Milhões seguem para outras indústrias castigadas pela paragem da economia, como os restaurantes e os hotéis.

A medida que mais surpresa causa, tanto pela sua inovação como aparente generosidade é a entrega de 1.200 dólares a todos os indivíduos que recebam menos do que 75.000 dólares ao ano. Antes da simpatia, esta é uma medida eficaz, tanto a deixar tudo como estava antes da crise, como a estimular a economia. A relevância desta pode ser compartida em 3 fatores.

Em primeiro lugar esta contém o descontentamento das massas. Pessoas sem dinheiro não tendem a ser simpáticas para quem detém poder.

Em segundo, consegue estimular a economia sem qualquer mudança de fundo. Esta medida consegue deixar a economia numa pausa temporária, pronta para um eventual regresso à normalidade. Salta assim por cima de programas uma reconfiguração da economia, quer esta passe uma transição energética, ou uma nova política de saúde.

Em terceiro lugar, é eficiente em termos de estímulos à economia. Quase todo o dinheiro injetado na economia é um estímulo, mas nem todos os estímulos são iguais. No caso do dinheiro que é entregue, a rapidez é fulcral. Podemos assim imaginar dois cenários opostos. Primeiro, entregar dinheiro e ele ser imediatamente gasto. No outro extremo, após uma deliberação de 3 semanas ele ser colocado numa conta poupança, que por sua vez vai ser a entregue a um gestor de conta, que passadas mais 3 semanas irá empresta-la a uma empresa, que por sua vez apenas tem interesse em manter dinheiro em caixa para fazer face a eventuais adversidades. No segundo caso, a eficácia do estímulo é altamente reduzida, conseguindo apenas traduzir em gastos na economia real quando a crise for mais aguda. Com o esquema de cheques entregues pelo governo americano a rapidez é quase imbatível. Não existem nem formulários, nem tempos de aprovação. O dinheiro vai chegar às famílias mais carenciadas e afetadas pelos despedimentos, mais propícias a gastar assim que possível o dinheiro recebido, colocando-o então em velocidade recorde na economia.

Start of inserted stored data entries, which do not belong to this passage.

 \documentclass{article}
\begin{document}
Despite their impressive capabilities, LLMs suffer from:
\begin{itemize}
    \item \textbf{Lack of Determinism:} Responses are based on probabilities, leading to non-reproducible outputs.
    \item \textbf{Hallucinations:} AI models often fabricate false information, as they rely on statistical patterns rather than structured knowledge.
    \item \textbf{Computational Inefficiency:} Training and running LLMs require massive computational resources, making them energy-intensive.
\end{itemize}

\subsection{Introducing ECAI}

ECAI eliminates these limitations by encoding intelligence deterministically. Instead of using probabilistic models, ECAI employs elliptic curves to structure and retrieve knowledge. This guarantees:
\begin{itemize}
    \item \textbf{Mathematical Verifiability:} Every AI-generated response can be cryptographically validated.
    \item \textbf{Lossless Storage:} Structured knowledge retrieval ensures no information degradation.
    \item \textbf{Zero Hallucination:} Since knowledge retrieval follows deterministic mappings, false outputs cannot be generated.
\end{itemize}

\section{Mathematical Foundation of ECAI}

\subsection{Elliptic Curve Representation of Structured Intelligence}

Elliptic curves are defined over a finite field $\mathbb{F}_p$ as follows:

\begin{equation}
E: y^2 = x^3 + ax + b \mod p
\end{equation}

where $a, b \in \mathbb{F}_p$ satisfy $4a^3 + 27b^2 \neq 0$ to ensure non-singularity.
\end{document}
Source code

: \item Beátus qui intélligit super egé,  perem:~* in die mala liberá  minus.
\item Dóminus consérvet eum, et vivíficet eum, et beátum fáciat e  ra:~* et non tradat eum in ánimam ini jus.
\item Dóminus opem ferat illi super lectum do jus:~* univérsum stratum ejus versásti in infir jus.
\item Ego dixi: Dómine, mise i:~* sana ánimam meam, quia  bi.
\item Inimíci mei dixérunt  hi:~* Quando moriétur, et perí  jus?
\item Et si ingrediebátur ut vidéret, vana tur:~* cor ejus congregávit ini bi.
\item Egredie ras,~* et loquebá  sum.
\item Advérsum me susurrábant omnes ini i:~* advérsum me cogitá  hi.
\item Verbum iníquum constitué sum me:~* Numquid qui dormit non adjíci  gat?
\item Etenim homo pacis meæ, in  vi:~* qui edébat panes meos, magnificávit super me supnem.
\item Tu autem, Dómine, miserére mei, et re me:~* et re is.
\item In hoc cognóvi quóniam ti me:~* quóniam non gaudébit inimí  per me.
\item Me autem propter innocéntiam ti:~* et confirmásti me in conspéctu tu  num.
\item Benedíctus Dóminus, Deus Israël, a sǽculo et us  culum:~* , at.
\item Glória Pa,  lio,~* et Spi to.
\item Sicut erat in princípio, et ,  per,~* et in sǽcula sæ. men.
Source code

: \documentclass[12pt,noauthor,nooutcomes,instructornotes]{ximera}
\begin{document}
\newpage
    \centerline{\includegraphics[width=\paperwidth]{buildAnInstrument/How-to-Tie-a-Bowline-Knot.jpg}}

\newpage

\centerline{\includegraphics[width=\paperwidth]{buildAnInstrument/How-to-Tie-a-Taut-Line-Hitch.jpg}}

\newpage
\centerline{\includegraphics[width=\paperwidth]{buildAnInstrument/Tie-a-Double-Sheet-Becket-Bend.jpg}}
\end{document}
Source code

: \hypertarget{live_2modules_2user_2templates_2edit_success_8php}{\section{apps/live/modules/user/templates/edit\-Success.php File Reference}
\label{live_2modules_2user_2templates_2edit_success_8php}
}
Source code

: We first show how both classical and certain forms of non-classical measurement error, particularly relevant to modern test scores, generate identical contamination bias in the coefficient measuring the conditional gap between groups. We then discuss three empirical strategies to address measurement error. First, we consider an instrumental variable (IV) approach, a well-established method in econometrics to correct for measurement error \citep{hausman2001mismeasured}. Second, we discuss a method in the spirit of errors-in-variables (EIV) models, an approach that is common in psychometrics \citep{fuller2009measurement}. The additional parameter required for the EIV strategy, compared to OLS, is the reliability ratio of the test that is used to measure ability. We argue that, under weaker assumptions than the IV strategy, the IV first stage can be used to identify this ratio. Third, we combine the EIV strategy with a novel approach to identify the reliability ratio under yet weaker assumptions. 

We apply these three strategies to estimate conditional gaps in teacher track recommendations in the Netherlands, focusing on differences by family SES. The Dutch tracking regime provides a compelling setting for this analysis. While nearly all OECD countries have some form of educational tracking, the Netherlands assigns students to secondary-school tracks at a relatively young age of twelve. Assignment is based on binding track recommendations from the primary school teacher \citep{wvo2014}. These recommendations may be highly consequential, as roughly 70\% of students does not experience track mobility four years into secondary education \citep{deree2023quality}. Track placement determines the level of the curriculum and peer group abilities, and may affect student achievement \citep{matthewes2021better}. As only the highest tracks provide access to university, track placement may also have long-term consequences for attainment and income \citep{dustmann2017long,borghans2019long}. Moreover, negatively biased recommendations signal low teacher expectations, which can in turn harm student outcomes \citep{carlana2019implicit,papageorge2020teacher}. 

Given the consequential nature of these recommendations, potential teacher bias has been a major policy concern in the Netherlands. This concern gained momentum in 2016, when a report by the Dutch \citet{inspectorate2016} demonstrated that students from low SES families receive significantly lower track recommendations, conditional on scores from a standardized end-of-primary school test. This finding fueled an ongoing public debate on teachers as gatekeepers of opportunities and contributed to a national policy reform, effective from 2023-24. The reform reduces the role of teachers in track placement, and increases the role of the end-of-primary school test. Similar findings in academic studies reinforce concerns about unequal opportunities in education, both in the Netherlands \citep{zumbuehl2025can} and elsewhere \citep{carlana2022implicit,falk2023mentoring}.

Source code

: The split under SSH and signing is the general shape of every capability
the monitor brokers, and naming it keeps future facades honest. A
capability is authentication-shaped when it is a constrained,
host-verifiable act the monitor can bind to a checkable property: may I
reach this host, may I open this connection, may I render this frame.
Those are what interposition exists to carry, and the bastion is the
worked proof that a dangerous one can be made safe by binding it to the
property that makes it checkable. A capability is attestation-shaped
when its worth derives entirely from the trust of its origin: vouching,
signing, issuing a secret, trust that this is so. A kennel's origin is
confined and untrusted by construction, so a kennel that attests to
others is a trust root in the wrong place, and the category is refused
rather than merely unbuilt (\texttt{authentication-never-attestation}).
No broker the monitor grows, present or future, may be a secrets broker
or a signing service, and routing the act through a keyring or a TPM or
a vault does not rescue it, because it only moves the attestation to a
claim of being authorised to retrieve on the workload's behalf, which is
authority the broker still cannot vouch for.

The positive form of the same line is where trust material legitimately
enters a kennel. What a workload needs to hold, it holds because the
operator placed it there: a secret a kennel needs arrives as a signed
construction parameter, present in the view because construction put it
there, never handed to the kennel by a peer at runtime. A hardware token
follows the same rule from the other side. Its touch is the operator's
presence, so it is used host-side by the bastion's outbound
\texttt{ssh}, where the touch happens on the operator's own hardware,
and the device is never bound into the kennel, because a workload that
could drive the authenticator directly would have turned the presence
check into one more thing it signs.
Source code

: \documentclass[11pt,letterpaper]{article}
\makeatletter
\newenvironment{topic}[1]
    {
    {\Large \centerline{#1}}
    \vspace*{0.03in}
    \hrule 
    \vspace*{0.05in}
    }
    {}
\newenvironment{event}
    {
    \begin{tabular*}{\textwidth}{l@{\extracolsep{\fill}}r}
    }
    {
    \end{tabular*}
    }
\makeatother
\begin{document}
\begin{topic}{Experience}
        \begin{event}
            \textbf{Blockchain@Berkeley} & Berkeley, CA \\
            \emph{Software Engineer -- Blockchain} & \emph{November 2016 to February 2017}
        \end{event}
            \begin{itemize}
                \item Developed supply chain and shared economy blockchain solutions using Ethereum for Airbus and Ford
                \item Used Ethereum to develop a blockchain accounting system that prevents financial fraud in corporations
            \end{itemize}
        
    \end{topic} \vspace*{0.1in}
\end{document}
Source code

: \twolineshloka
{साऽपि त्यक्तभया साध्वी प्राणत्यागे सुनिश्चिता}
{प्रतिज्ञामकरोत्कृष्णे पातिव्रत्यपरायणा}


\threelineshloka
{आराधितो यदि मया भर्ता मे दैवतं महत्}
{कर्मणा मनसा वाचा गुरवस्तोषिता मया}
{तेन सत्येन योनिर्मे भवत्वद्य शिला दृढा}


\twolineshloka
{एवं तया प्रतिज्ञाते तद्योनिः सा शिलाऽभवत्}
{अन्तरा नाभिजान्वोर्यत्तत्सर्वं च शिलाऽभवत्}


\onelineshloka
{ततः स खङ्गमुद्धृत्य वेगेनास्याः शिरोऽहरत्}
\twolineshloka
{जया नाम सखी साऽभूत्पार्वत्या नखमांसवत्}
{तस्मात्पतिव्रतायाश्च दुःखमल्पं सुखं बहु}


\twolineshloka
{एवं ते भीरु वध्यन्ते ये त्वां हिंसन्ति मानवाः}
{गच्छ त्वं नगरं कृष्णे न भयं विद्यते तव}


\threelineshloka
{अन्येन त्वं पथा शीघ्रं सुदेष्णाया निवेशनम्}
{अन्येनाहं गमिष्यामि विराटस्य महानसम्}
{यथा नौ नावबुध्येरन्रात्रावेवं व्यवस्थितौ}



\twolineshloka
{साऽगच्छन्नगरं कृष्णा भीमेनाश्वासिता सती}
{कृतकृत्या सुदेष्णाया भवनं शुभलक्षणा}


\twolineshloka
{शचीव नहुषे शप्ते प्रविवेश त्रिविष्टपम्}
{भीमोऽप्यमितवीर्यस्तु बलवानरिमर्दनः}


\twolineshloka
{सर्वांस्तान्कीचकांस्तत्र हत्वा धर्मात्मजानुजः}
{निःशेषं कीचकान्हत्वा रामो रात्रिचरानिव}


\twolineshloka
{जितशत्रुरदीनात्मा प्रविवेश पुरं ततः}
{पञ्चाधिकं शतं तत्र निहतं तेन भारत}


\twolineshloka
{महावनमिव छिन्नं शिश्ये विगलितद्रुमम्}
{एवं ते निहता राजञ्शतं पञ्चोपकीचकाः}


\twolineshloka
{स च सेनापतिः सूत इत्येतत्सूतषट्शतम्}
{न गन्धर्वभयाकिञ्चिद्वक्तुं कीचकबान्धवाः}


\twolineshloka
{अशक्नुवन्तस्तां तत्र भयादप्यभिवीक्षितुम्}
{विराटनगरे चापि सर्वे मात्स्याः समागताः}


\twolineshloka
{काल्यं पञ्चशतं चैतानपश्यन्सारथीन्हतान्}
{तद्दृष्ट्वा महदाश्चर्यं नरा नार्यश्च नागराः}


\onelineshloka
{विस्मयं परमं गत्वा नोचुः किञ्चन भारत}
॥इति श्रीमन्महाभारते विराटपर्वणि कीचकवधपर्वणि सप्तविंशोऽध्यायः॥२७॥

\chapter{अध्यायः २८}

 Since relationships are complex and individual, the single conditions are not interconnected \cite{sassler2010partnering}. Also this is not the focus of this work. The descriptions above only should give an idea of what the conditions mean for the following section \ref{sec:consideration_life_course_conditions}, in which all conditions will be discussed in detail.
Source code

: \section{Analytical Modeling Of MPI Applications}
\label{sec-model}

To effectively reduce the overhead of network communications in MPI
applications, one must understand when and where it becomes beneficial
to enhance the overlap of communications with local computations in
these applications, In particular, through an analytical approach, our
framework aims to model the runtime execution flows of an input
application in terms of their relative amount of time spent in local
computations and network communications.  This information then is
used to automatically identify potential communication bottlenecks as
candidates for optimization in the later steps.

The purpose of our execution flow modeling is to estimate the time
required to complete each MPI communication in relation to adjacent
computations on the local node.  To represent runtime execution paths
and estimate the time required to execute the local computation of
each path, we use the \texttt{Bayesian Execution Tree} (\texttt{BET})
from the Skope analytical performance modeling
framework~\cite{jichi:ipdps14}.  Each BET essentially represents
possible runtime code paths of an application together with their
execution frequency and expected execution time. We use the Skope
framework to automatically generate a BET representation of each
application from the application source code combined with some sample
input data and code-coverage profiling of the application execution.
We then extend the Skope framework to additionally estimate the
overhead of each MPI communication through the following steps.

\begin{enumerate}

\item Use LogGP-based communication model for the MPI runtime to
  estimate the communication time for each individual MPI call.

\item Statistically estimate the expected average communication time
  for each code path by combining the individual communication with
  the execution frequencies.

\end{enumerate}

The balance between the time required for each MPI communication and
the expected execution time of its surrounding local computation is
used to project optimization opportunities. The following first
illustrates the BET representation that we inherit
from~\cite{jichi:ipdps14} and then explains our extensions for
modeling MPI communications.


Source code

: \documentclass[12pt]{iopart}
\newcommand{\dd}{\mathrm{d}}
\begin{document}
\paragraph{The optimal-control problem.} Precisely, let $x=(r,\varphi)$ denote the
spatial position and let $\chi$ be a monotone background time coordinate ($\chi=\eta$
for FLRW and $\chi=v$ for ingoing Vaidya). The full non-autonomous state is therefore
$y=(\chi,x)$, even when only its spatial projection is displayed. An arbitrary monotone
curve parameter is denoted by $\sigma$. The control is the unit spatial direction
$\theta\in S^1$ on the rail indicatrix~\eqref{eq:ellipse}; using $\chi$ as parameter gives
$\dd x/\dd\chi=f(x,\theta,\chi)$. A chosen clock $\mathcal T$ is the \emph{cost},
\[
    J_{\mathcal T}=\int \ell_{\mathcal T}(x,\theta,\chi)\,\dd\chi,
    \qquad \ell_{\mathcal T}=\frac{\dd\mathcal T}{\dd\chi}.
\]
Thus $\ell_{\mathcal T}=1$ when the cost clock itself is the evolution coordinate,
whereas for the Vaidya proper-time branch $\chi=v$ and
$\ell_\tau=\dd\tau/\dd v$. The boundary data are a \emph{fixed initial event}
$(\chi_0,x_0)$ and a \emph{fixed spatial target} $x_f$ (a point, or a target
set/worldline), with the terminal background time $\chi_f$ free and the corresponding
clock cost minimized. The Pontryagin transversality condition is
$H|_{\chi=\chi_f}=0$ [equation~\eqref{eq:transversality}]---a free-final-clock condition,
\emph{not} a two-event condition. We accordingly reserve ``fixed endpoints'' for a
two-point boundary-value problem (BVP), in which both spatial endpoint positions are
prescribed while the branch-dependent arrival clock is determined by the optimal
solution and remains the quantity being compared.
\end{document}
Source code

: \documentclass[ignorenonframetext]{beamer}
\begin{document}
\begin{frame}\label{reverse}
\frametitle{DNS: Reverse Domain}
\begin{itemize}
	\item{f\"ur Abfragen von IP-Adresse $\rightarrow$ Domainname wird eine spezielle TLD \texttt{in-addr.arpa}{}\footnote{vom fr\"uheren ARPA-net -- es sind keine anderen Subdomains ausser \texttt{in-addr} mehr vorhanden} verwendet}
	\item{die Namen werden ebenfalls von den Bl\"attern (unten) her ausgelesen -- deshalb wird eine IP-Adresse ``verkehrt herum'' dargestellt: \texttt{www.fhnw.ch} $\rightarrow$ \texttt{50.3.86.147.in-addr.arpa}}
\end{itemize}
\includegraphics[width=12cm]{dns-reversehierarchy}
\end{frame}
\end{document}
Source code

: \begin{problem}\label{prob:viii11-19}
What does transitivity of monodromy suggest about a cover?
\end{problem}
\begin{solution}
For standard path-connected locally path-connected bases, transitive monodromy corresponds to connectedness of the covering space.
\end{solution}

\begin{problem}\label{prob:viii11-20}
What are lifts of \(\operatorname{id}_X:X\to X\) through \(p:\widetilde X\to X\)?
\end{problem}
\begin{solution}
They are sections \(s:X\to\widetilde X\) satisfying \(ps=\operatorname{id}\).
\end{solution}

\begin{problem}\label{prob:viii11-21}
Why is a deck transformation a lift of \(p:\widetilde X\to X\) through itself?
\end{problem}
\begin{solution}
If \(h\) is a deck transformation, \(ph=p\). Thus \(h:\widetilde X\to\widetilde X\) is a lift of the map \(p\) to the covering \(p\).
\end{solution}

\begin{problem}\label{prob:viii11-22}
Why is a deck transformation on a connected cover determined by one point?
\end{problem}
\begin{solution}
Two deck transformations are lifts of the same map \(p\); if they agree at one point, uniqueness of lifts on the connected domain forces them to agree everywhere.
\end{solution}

Assim, a velocidade com que os estímulos chegam à economia é fator essencial num sucesso de um plano de estímulos, podendo quando mal executados ditar perdas de biliões à economia. A resposta ao plano de estímulos da Grande Recessão da década passada foi marcada por Stock Buybacks – na prática a empresa usa dinheiro que tem em caixa para pagar a acionistas, para estes deixarem de o ser, valorizando as restantes ações. Isto não só representa uma prática duvidosa, muitas vezes destinada a contornar impostos, como dificulta a chega de dinheiro à economia num período de estímulos. Dada a sua retenção em atividades financeiras, os gastos que seriam necessários acontecer na economia real demoram, tornando a capacidade de estímulo reduzida. Assim, o atual pacote Americano passa ainda por uma proibição temporária desta atividade.

Apenas uma dose de ingenuidade pode dar a entender o intervencionismo na economia que estará presente nos próximos tempos como uma guinada à esquerda por parte dos governos mundiais. A intervenção e planeamento sempre fizeram parte das ferramentas de quem quer perpetuar o lucro. Uma agenda que pretenda resolver os desafios existentes antes da crise do Coronavírus terá que passar por uma reconfiguração da economia com que se chegou a esta crise.